> Data to use
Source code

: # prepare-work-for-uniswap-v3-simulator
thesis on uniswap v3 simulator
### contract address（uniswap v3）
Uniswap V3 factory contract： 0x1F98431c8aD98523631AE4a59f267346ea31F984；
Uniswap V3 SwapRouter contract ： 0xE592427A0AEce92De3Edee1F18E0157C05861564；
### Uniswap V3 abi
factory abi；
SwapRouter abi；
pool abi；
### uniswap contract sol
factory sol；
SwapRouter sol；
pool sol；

> Task statement
Quote each line above in full, word for word.

> Problem solution
Source code

: # prepare-work-for-uniswap-v3-simulator
thesis on uniswap v3 simulator
### contract address（uniswap v3）
Uniswap V3 factory contract： 0x1F98431c8aD98523631AE4a59f267346ea31F984；
Uniswap V3 SwapRouter contract ： 0xE592427A0AEce92De3Edee1F18E0157C05861564；
### Uniswap V3 abi
factory abi；
SwapRouter abi；
pool abi；
### uniswap contract sol
factory sol；
SwapRouter sol；
pool sol；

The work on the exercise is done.